The Penang state government is willing to work with Prime Minister Datuk Seri Utama Najib Tun Razak and the Federal government to help make Penang and Malaysia a high-income economy that is safe, clean and offers equal opportunity to all. All Malaysians are losers if we forgo democracy in favour of extremism, equal opportunity in favour of cronyism and integrity in favour of corruption.
Differences in views are common in a two-party system. The Prime Minister would concede that Malaysia is now a tow-party democracy following the political tsunami of 8 March 2009. However such diversity should be a source of strength and unity and not be seen as a threat and disunity as there is too much at stake for both Penang and Malaysia. For this reason Penang is willing to support the Prime Minister’s 6 Key Results Areas(KRAs):
1. Widening access to quality and affordable education
2. Crime prevention to reduce crime rate;
3. Fighting corruption;
4. Raising the living standard of the low-income people;
5. Upgrading infrastructure in the rural and interior regions; and
6. Improving public transport
Penang is also willing to be the test-bed for the World Bank’s 4 recommendations in promoting further specialization of the economy; improving the skills base of the labor force; making growth more inclusive and bolstering public finances for Malaysia to become a high-income economy.
Penang hopes for support on specializing the economy by leveraging on our in-built advantages of being the Silicon Valley with high-tech electrical and electronic industries to be both the sweatshop and smartshop of the manufacturing and services factor, free wifi, green state and sustainable lifestyle. Penang intends to improve the skillsets of the labour force by expanding the Penang Skills Development Corporation renowned as the best training and retraining institute in Malaysia, establishing Centres of Excellence for specialized fields and a new 200 acre Education Hub in Balik Pulau.

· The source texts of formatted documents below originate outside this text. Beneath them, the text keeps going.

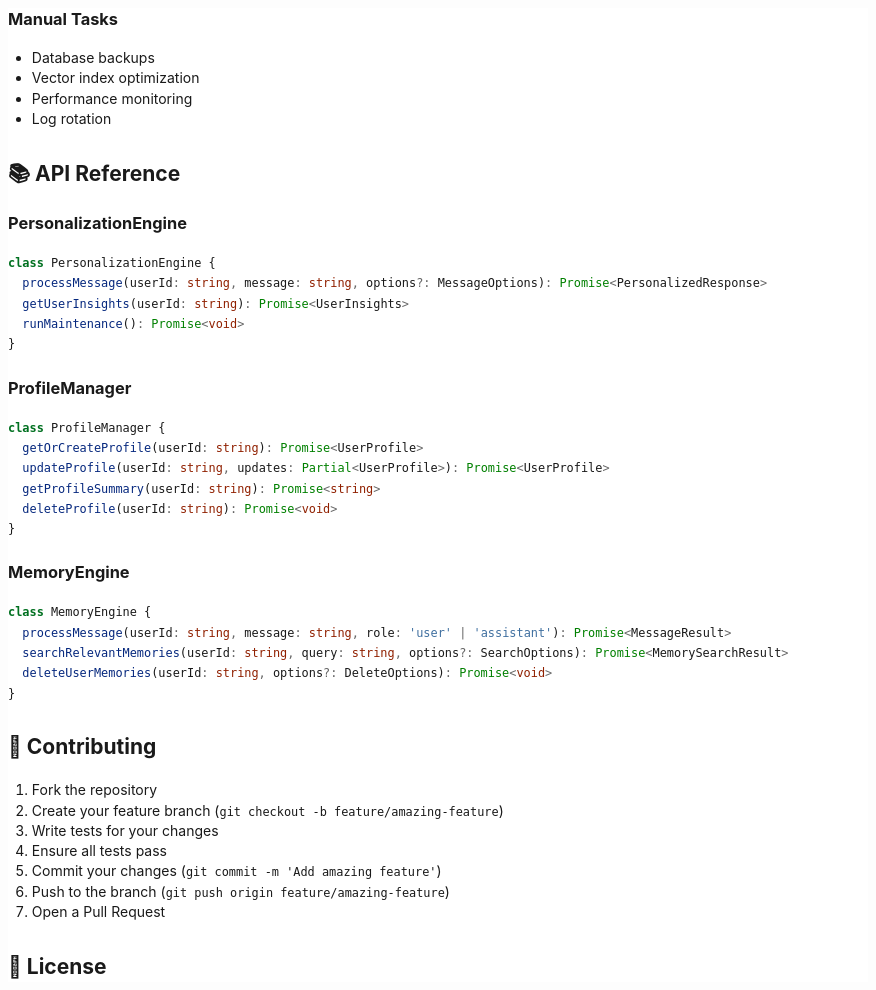### Manual Tasks
- Database backups
- Vector index optimization
- Performance monitoring
- Log rotation

## 📚 API Reference

### PersonalizationEngine
```typescript
class PersonalizationEngine {
  processMessage(userId: string, message: string, options?: MessageOptions): Promise<PersonalizedResponse>
  getUserInsights(userId: string): Promise<UserInsights>
  runMaintenance(): Promise<void>
}
```

### ProfileManager
```typescript
class ProfileManager {
  getOrCreateProfile(userId: string): Promise<UserProfile>
  updateProfile(userId: string, updates: Partial<UserProfile>): Promise<UserProfile>
  getProfileSummary(userId: string): Promise<string>
  deleteProfile(userId: string): Promise<void>
}
```

### MemoryEngine
```typescript
class MemoryEngine {
  processMessage(userId: string, message: string, role: 'user' | 'assistant'): Promise<MessageResult>
  searchRelevantMemories(userId: string, query: string, options?: SearchOptions): Promise<MemorySearchResult>
  deleteUserMemories(userId: string, options?: DeleteOptions): Promise<void>
}
```

## 🤝 Contributing

1. Fork the repository
2. Create your feature branch (`git checkout -b feature/amazing-feature`)
3. Write tests for your changes
4. Ensure all tests pass
5. Commit your changes (`git commit -m 'Add amazing feature'`)
6. Push to the branch (`git push origin feature/amazing-feature`)
7. Open a Pull Request

## 📄 License
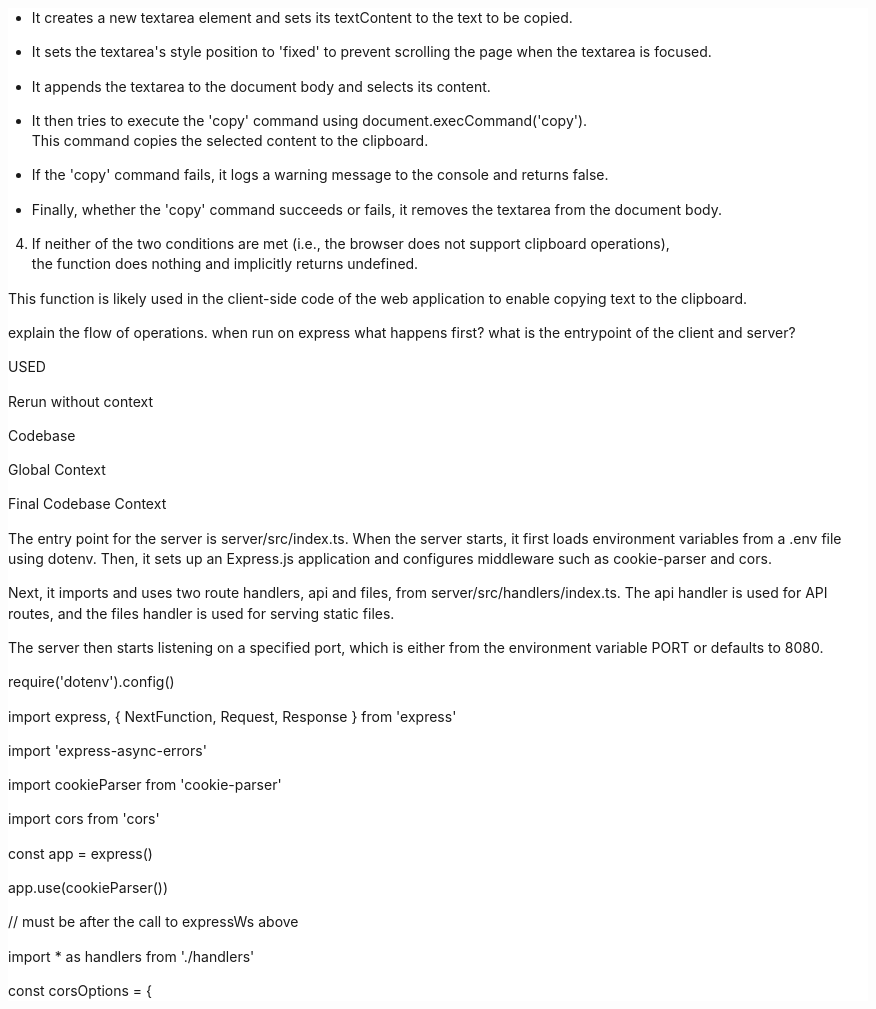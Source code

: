- It creates a new textarea element and sets its textContent to the text to be copied.  
  
- It sets the textarea's style position to 'fixed' to prevent scrolling the page when the textarea is focused.  
  
- It appends the textarea to the document body and selects its content.  
  
- It then tries to execute the 'copy' command using document.execCommand('copy'). This command copies the selected content to the clipboard.  
  
- If the 'copy' command fails, it logs a warning message to the console and returns false.  
  
- Finally, whether the 'copy' command succeeds or fails, it removes the textarea from the document body.  
  
4. If neither of the two conditions are met (i.e., the browser does not support clipboard operations), the function does nothing and implicitly returns undefined.  
  
This function is likely used in the client-side code of the web application to enable copying text to the clipboard.

explain the flow of operations. when run on express what happens first? what is the entrypoint of the client and server?

USED

Rerun without context

Codebase

Global Context

Final Codebase Context

The entry point for the server is server/src/index.ts. When the server starts, it first loads environment variables from a .env file using dotenv. Then, it sets up an Express.js application and configures middleware such as cookie-parser and cors.  
  
Next, it imports and uses two route handlers, api and files, from server/src/handlers/index.ts. The api handler is used for API routes, and the files handler is used for serving static files.  
  
The server then starts listening on a specified port, which is either from the environment variable PORT or defaults to 8080.  

require('dotenv').config()

import express, { NextFunction, Request, Response } from 'express'

import 'express-async-errors'

import cookieParser from 'cookie-parser'

import cors from 'cors'

const app = express()

app.use(cookieParser())

// must be after the call to expressWs above

import * as handlers from './handlers'

const corsOptions = {

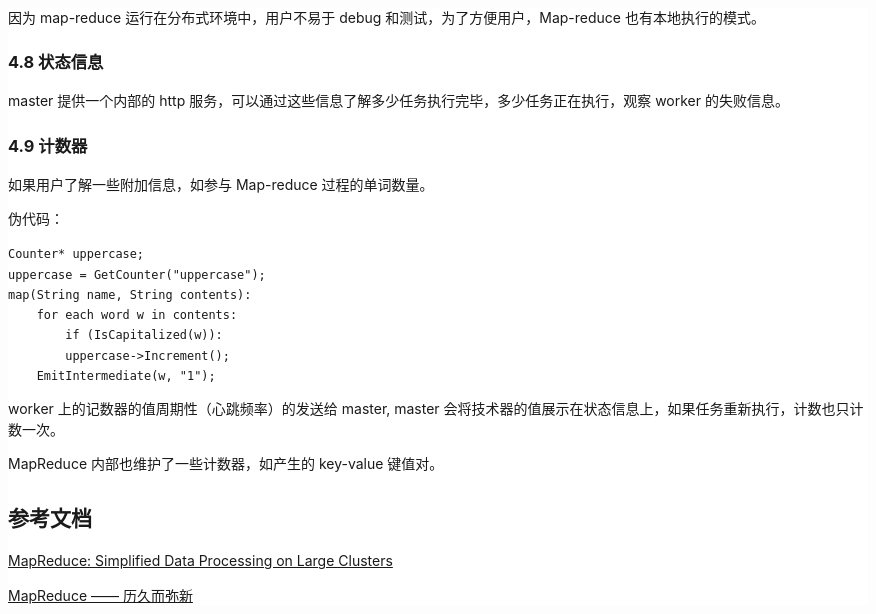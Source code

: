 因为 map-reduce 运行在分布式环境中，用户不易于 debug 和测试，为了方便用户，Map-reduce 	也有本地执行的模式。

### 4.8 状态信息

master 提供一个内部的 http 服务，可以通过这些信息了解多少任务执行完毕，多少任务正在执行，观察 worker 的失败信息。

### 4.9 计数器

如果用户了解一些附加信息，如参与 Map-reduce 过程的单词数量。

伪代码：

```
Counter* uppercase;
uppercase = GetCounter("uppercase");
map(String name, String contents):
	for each word w in contents:
		if (IsCapitalized(w)):
		uppercase->Increment();
	EmitIntermediate(w, "1");
```

worker 上的记数器的值周期性（心跳频率）的发送给 master, master 会将技术器的值展示在状态信息上，如果任务重新执行，计数也只计数一次。

MapReduce 内部也维护了一些计数器，如产生的 key-value 键值对。

## 参考文档

[MapReduce: Simplified Data Processing on Large Clusters](./mapreduce.pdf)

[MapReduce —— 历久而弥新](https://zhuanlan.zhihu.com/p/66312401)

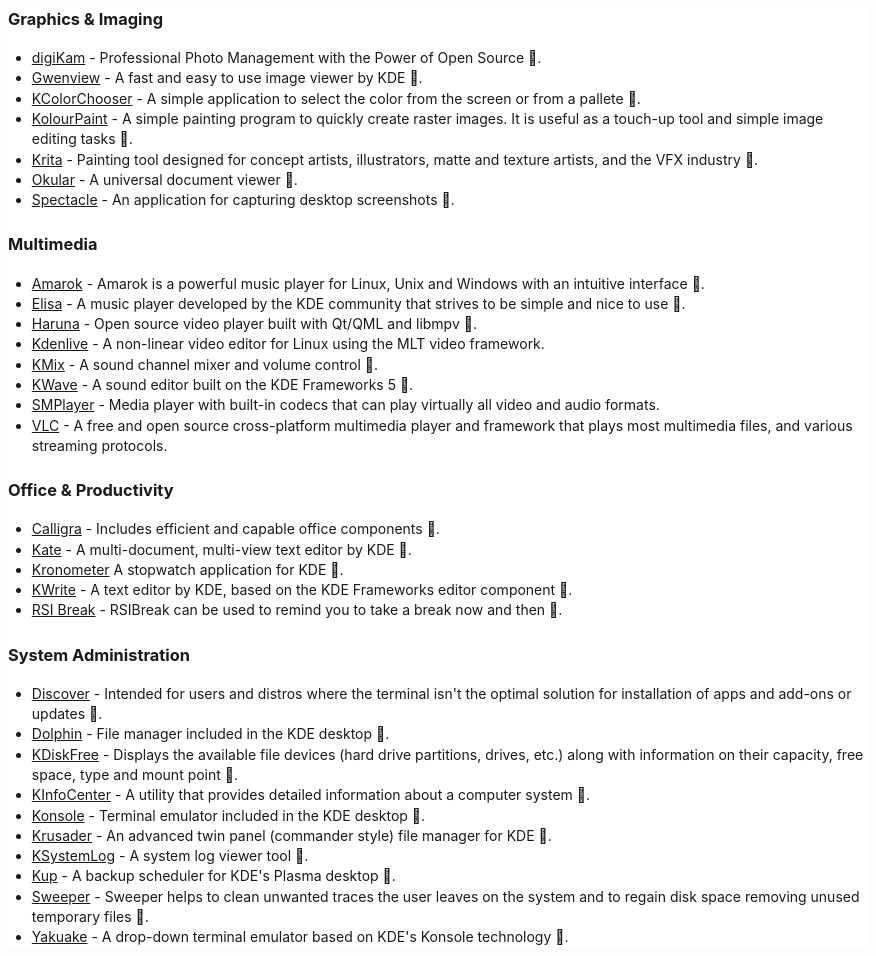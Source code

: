 ### Graphics & Imaging

- [digiKam](https://www.digikam.org/) - Professional Photo Management with the Power of Open Source 📌.
- [Gwenview](https://apps.kde.org/gwenview/) - A fast and easy to use image viewer by KDE 📌.
- [KColorChooser](https://apps.kde.org/kcolorchooser/) - A simple application to select the color from the screen or from a pallete 📌.
- [KolourPaint](https://apps.kde.org/kolourpaint/) - A simple painting program to quickly create raster images. It is useful as a touch-up tool and simple image editing tasks 📌.
- [Krita](https://apps.kde.org/krita/) - Painting tool designed for concept artists, illustrators, matte and texture artists, and the VFX industry 📌.
- [Okular](https://apps.kde.org/okular/) - A universal document viewer 📌.
- [Spectacle](https://apps.kde.org/spectacle/) - An application for capturing desktop screenshots 📌.

### Multimedia

- [Amarok](https://amarok.kde.org/) - Amarok is a powerful music player for Linux, Unix and Windows with an intuitive interface 📌.
- [Elisa](https://elisa.kde.org/) - A music player developed by the KDE community that strives to be simple and nice to use 📌.
- [Haruna](https://invent.kde.org/multimedia/haruna) - Open source video player built with Qt/QML and libmpv 📌.
- [Kdenlive](https://www.kdenlive.org/) - A non-linear video editor for Linux using the MLT video framework.
- [KMix](https://apps.kde.org/kmix/) - A sound channel mixer and volume control 📌.
- [KWave](https://apps.kde.org/kwave/) - A sound editor built on the KDE Frameworks 5 📌.
- [SMPlayer](https://www.smplayer.info/) - Media player with built-in codecs that can play virtually all video and audio formats.
- [VLC](https://www.videolan.org/vlc/) - A free and open source cross-platform multimedia player and framework that plays most multimedia files, and various streaming protocols.

### Office & Productivity

- [Calligra](https://www.calligra.org/) - Includes efficient and capable office components 📌.
- [Kate](https://apps.kde.org/kate/) - A multi-document, multi-view text editor by KDE 📌.
- [Kronometer](https://apps.kde.org/kronometer/) A stopwatch application for KDE 📌.
- [KWrite](https://apps.kde.org/kwrite/) - A text editor by KDE, based on the KDE Frameworks editor component 📌.
- [RSI Break](https://apps.kde.org/rsibreak/) - RSIBreak can be used to remind you to take a break now and then 📌.

### System Administration

- [Discover](https://apps.kde.org/discover/) - Intended for users and distros where the terminal isn't the optimal solution for installation of apps and add-ons or updates 📌.
- [Dolphin](https://apps.kde.org/dolphin/) - File manager included in the KDE desktop 📌.
- [KDiskFree](https://apps.kde.org/kdf/) - Displays the available file devices (hard drive partitions, drives, etc.) along with information on their capacity, free space, type and mount point 📌.
- [KInfoCenter](https://userbase.kde.org/KInfoCenter) - A utility that provides detailed information about a computer system 📌.
- [Konsole](https://apps.kde.org/konsole/) - Terminal emulator included in the KDE desktop 📌.
- [Krusader](https://krusader.org/) - An advanced twin panel (commander style) file manager for KDE 📌.
- [KSystemLog](https://apps.kde.org/ksystemlog/) - A system log viewer tool 📌.
- [Kup](https://apps.kde.org/kup/) - A backup scheduler for KDE's Plasma desktop 📌.
- [Sweeper](https://apps.kde.org/sweeper/) - Sweeper helps to clean unwanted traces the user leaves on the system and to regain disk space removing unused temporary files 📌.
- [Yakuake](https://apps.kde.org/yakuake/) - A drop-down terminal emulator based on KDE's Konsole technology 📌.
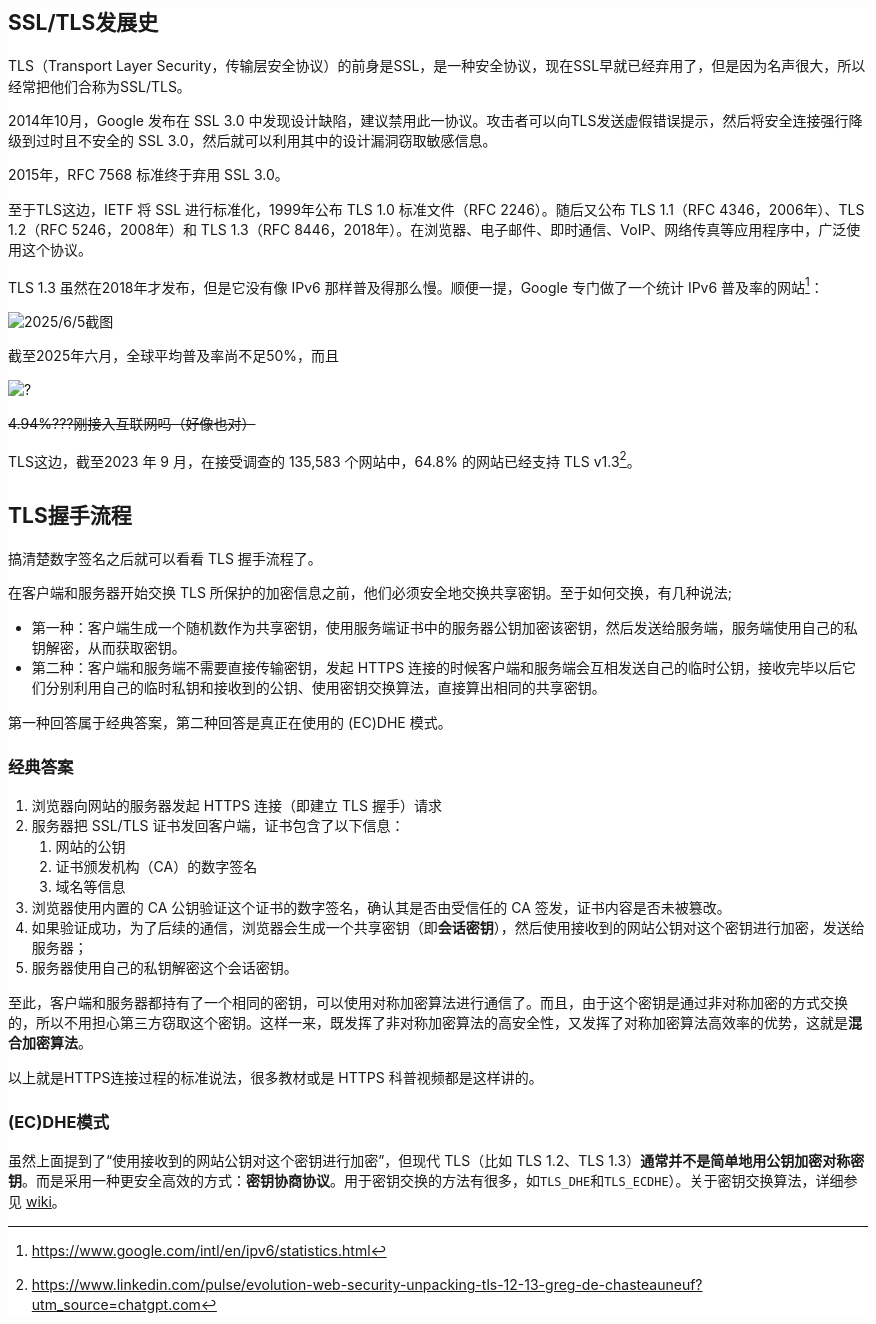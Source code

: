 ## SSL/TLS发展史

TLS（Transport Layer Security，传输层安全协议）的前身是SSL，是一种安全协议，现在SSL早就已经弃用了，但是因为名声很大，所以经常把他们合称为SSL/TLS。

2014年10月，Google 发布在 SSL 3.0 中发现设计缺陷，建议禁用此一协议。攻击者可以向TLS发送虚假错误提示，然后将安全连接强行降级到过时且不安全的 SSL 3.0，然后就可以利用其中的设计漏洞窃取敏感信息。

2015年，RFC 7568 标准终于弃用 SSL 3.0。

至于TLS这边，IETF 将 SSL 进行标准化，1999年公布 TLS 1.0 标准文件（RFC 2246）。随后又公布 TLS 1.1（RFC 4346，2006年）、TLS 1.2（RFC 5246，2008年）和 TLS 1.3（RFC 8446，2018年）。在浏览器、电子邮件、即时通信、VoIP、网络传真等应用程序中，广泛使用这个协议。

TLS 1.3 虽然在2018年才发布，但是它没有像 IPv6 那样普及得那么慢。顺便一提，Google 专门做了一个统计 IPv6 普及率的网站[^3]：

![2025/6/5截图](https://s21.ax1x.com/2025/06/05/pViphTA.png)

截至2025年六月，全球平均普及率尚不足50%，而且

![?](https://s21.ax1x.com/2025/06/05/pVip5FI.png)

~~4.94%???刚接入互联网吗（好像也对）~~

TLS这边，截至2023 年 9 月，在接受调查的 135,583 个网站中，64.8% 的网站已经支持 TLS v1.3[^4]。

## TLS握手流程

搞清楚数字签名之后就可以看看 TLS 握手流程了。

在客户端和服务器开始交换 TLS 所保护的加密信息之前，他们必须安全地交换共享密钥。至于如何交换，有几种说法;

- 第一种：客户端生成一个随机数作为共享密钥，使用服务端证书中的服务器公钥加密该密钥，然后发送给服务端，服务端使用自己的私钥解密，从而获取密钥。
- 第二种：客户端和服务端不需要直接传输密钥，发起 HTTPS 连接的时候客户端和服务端会互相发送自己的临时公钥，接收完毕以后它们分别利用自己的临时私钥和接收到的公钥、使用密钥交换算法，直接算出相同的共享密钥。

第一种回答属于经典答案，第二种回答是真正在使用的 (EC)DHE 模式。


### 经典答案

1. 浏览器向网站的服务器发起 HTTPS 连接（即建立 TLS 握手）请求
2. 服务器把 SSL/TLS 证书发回客户端，证书包含了以下信息：
   1. 网站的公钥
   2. 证书颁发机构（CA）的数字签名
   3. 域名等信息
3. 浏览器使用内置的 CA 公钥验证这个证书的数字签名，确认其是否由受信任的 CA 签发，证书内容是否未被篡改。
4. 如果验证成功，为了后续的通信，浏览器会生成一个共享密钥（即**会话密钥**），然后使用接收到的网站公钥对这个密钥进行加密，发送给服务器；
5. 服务器使用自己的私钥解密这个会话密钥。

至此，客户端和服务器都持有了一个相同的密钥，可以使用对称加密算法进行通信了。而且，由于这个密钥是通过非对称加密的方式交换的，所以不用担心第三方窃取这个密钥。这样一来，既发挥了非对称加密算法的高安全性，又发挥了对称加密算法高效率的优势，这就是**混合加密算法**。

以上就是HTTPS连接过程的标准说法，很多教材或是 HTTPS 科普视频都是这样讲的。

### (EC)DHE模式

虽然上面提到了“使用接收到的网站公钥对这个密钥进行加密”，但现代 TLS（比如 TLS 1.2、TLS 1.3）**通常并不是简单地用公钥加密对称密钥**。而是采用一种更安全高效的方式：**密钥协商协议**。用于密钥交换的方法有很多，如`TLS_DHE`和`TLS_ECDHE`）。关于密钥交换算法，详细参见 [wiki](https://zh.wikipedia.org/wiki/%E5%82%B3%E8%BC%B8%E5%B1%A4%E5%AE%89%E5%85%A8%E6%80%A7%E5%8D%94%E5%AE%9A#%E5%AF%86%E9%92%A5%E4%BA%A4%E6%8D%A2%E5%92%8C%E5%AF%86%E9%92%A5%E5%8D%8F%E5%95%86)。


[^1]: https://zh.wikipedia.org/wiki/%E6%95%B8%E4%BD%8D%E7%B0%BD%E7%AB%A0
[^2]: https://zh.wikipedia.org/wiki/%E5%89%8D%E5%90%91%E4%BF%9D%E5%AF%86
[^3]: https://www.google.com/intl/en/ipv6/statistics.html
[^4]: https://www.linkedin.com/pulse/evolution-web-security-unpacking-tls-12-13-greg-de-chasteauneuf?utm_source=chatgpt.com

On making growth inclusive, Penang has provided micro-credit loans to the poor, wiping out hard-core poverty by ensuring each family earns RM 500 monthly, granting water rebates for the lower and middle-class to RM 100 yearly payments to the senior citizens. The state government has also bolstered finances with prudent budgeting that achieved a record surplus budget of RM 88 million in 2008 against an earlier projected deficit of RM 35 million, a RM 123 million turnaround constitutes 26% of the 2008 budget.
Whilst Penang hopes to co-operate and not confront the Federal government in common areas, Penang will remain firm that there must be no discriminatory treatment whether in terms of differing tax rates such as 15% for Iskandar Development Region but 26% for the rest or allocation of heritage conservation funds for Melaka but not for George Town.
As Penang contributes 25% of Malaysia’s volume and value of exports and imports, our success is also Malaysia’s success. Further all 26% of income and corporate taxes flowing from this success goes to the Federal government. We have no time to lose if we are to reduce the gap between the developed eonomies of Korea or Taiwan or even stay ahead of developing countries like Vietnam and Indonesia which have positive and higher growth rates than Malaysia’s current recession.